Planning and initiating the project's first phase: A focus on complex industrial aspects of the World Heritage-listed Port Arthur site and the Tasman Peninsula.

On 13–16 March, UNE hosted a visit by two key project partners: Dr David Roe, Archaeology Manager for the Port Arthur Historical Site Management Authority and member of the Tasmanian Heritage Council’s Archaeology Advisory Panel, and Dr Richard Tuffin, a Research Fellow in Humanities at UNE and soon-to-be Research Assistant for the Landscapes of Production Project.

The project team met to initiate and plan the first phases of the project, which will focus on complex industrial aspects of the World Heritage-listed Port Arthur site and the Tasman Peninsula. The team, including UNE’s Professor Martin Gibbs and Associate Professor David Andrew Roberts, also met with Head of the Humanities at UNE, Professor Lloyd Weeks, an archeologist who specializes in the study of ancient societies in Iran, the Arabian Peninsula and the Ancient Near East.

A particular focus of these early discussions was on how the research may be used to add significant depth to the management, interpretation, public outreach and education tools of Port Arthur sites.

Dr Tuffin used the visit to offer a presentation for UNE’s Archeology Society, canvassing the preliminary findings from the 2016 Penitentiary Ablutions archaeological excavation at the Port Arthur Historic Site, Tasmania. The site once housed the amenities blocks, exercise yards, shelter sheds and Day Room associated with the Port Arthur Penitentiary and is a vital key to understanding how Port Arthur’s most iconic structure operated as a place of incarceration. The archaeological excavation, part of a suite of ongoing conservation, interpretation and research works, was by far the largest ever carried out at the site and one of the largest research investigations of the convict-period undertaken in Australia. A team of seven professional archaeologists spent over four months on site, their findings already beginning to challenge existing views of how convicts and the authorities interacted within this space.

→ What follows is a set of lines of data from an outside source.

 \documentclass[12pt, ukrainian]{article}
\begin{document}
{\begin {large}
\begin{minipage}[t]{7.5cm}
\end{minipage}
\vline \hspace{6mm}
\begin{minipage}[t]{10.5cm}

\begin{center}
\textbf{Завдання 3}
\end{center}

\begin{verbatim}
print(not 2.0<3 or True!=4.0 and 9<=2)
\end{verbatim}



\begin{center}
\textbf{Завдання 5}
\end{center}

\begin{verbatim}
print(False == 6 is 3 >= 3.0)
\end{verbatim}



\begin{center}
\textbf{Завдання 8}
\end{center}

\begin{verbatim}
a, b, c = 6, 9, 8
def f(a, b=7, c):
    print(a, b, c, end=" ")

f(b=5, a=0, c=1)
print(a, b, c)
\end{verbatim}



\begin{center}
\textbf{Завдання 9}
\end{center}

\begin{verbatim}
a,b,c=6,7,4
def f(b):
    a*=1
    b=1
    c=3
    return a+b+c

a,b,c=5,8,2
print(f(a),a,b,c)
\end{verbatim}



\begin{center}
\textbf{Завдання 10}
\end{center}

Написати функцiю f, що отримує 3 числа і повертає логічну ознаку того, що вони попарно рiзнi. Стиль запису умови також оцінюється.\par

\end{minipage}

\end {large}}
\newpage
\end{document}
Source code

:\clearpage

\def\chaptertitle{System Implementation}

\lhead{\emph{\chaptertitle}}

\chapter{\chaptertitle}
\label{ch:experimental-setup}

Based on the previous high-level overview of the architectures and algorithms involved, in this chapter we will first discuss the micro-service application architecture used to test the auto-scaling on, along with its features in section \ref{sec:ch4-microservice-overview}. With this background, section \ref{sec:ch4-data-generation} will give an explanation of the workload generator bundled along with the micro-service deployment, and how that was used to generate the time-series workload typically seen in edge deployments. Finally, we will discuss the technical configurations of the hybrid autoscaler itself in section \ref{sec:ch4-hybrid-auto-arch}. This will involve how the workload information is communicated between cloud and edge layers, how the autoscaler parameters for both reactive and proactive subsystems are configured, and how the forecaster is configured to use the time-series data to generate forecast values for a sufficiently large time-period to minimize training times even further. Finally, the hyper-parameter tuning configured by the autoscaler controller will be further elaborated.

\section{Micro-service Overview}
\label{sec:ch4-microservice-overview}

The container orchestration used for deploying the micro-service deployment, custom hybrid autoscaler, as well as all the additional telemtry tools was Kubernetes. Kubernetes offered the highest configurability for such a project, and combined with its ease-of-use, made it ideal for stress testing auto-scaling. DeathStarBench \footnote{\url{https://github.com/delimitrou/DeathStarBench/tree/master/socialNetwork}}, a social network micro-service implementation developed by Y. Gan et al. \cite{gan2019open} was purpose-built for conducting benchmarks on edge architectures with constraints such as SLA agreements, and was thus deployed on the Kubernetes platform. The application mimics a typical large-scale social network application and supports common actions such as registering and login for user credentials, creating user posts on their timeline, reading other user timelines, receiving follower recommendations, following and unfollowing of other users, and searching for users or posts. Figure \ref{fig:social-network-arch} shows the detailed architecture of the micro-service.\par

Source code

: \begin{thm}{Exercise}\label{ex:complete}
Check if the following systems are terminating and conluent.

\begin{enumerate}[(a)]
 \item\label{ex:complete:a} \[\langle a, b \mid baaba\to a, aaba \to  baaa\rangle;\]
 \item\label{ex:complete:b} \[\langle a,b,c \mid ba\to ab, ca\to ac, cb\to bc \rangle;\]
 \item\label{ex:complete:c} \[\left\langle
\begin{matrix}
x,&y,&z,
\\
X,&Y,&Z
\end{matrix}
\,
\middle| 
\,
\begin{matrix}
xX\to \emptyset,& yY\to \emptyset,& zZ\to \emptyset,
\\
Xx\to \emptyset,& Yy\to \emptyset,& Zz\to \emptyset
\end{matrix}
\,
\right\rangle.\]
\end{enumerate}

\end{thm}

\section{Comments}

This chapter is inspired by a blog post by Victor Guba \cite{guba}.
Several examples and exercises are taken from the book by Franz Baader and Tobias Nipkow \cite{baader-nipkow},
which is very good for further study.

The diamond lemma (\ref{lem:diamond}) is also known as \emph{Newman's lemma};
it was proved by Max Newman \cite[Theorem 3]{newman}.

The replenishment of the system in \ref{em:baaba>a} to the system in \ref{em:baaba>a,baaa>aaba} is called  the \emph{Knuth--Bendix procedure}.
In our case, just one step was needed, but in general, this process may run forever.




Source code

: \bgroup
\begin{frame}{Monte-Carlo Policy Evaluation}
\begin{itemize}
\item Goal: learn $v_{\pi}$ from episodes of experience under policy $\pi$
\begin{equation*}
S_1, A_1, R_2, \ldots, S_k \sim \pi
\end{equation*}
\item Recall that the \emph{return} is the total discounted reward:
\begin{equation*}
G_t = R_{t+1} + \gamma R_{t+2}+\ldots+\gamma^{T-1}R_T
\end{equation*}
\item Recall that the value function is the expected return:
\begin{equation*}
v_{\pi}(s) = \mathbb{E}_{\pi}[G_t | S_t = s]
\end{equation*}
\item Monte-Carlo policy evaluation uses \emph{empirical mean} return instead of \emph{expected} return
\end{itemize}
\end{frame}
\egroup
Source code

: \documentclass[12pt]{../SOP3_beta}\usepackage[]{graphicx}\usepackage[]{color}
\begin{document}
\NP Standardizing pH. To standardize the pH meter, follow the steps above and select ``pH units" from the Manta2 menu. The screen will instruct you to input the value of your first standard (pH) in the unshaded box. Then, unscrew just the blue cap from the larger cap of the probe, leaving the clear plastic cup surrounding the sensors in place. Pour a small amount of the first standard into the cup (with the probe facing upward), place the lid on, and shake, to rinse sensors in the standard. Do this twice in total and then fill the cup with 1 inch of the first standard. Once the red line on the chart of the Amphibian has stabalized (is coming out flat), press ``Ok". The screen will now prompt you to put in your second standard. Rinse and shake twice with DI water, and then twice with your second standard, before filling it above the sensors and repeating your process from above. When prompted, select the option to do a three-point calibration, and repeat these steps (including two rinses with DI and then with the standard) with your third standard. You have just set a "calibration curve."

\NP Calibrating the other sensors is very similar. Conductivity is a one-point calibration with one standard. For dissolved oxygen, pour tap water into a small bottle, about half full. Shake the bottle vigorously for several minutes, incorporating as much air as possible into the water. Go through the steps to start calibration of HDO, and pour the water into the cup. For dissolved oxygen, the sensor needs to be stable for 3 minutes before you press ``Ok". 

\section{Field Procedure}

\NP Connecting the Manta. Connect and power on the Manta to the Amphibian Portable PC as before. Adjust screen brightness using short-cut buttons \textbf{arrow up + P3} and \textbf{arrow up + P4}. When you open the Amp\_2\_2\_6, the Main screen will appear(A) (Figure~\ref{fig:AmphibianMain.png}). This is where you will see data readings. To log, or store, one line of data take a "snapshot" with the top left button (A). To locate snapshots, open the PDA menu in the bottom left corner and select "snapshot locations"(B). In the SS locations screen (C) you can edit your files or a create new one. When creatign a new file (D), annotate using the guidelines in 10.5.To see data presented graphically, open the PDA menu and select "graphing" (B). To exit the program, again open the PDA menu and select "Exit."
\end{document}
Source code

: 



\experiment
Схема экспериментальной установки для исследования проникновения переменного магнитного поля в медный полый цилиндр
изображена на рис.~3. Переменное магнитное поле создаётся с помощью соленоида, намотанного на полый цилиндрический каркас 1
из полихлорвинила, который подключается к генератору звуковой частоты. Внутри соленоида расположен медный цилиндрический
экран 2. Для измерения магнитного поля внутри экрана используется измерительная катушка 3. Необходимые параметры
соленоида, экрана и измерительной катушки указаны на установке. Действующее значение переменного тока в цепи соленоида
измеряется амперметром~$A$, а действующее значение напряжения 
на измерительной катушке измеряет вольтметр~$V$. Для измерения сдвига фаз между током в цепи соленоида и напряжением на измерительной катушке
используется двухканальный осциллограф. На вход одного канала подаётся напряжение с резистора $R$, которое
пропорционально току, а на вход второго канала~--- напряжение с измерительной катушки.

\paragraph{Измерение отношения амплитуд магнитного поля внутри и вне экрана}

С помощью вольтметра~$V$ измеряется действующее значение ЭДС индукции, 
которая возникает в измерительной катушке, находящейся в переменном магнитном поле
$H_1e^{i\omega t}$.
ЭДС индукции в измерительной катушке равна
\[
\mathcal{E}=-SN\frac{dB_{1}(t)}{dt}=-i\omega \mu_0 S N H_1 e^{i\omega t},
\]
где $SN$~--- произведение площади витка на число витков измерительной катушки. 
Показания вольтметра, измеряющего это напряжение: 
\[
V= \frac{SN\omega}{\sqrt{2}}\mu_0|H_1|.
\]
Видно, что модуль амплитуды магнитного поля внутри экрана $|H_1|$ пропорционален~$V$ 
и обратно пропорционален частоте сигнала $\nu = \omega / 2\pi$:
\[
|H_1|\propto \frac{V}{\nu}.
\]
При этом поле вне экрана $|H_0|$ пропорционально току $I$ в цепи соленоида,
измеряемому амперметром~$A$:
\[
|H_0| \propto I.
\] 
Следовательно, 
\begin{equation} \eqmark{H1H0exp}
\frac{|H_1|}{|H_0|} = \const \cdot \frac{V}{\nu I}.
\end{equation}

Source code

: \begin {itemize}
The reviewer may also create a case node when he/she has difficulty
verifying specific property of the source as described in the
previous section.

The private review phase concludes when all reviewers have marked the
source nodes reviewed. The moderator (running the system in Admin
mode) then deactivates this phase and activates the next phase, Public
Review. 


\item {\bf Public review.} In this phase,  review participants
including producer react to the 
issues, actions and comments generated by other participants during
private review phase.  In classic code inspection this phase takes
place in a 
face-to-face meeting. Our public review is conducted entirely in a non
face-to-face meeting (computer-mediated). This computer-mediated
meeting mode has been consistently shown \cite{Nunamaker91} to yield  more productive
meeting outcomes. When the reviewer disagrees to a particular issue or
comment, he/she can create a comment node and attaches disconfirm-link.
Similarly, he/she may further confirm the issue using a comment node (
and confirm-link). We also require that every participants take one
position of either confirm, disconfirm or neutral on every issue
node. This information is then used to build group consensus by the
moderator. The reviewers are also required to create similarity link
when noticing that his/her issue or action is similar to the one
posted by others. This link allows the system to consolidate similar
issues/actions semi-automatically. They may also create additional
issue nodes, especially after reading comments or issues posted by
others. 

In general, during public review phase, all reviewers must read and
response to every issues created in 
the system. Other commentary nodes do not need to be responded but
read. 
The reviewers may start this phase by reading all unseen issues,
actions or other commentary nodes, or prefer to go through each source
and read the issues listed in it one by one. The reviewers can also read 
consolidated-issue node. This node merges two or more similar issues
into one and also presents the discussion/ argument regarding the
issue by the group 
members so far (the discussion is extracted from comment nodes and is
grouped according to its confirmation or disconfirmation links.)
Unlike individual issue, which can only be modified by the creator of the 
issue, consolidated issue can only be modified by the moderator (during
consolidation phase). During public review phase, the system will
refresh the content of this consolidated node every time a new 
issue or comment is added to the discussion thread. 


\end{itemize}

Of particular interest was the advanced recording methods used to conduct the investigation, including the generation of a highly detailed 3D representation of the site using photogrammetric techniques. Peter Rigozzi’s astonishing 3D model of the excavation of the Port Arthur Penitentiary laundry.

[Image: Richard Tuffin, Martin Gibbs and David Roe present the findings from the 2016 Port Arthur archaeological excavations to the UNE Archeology Society, 15 March 2017.]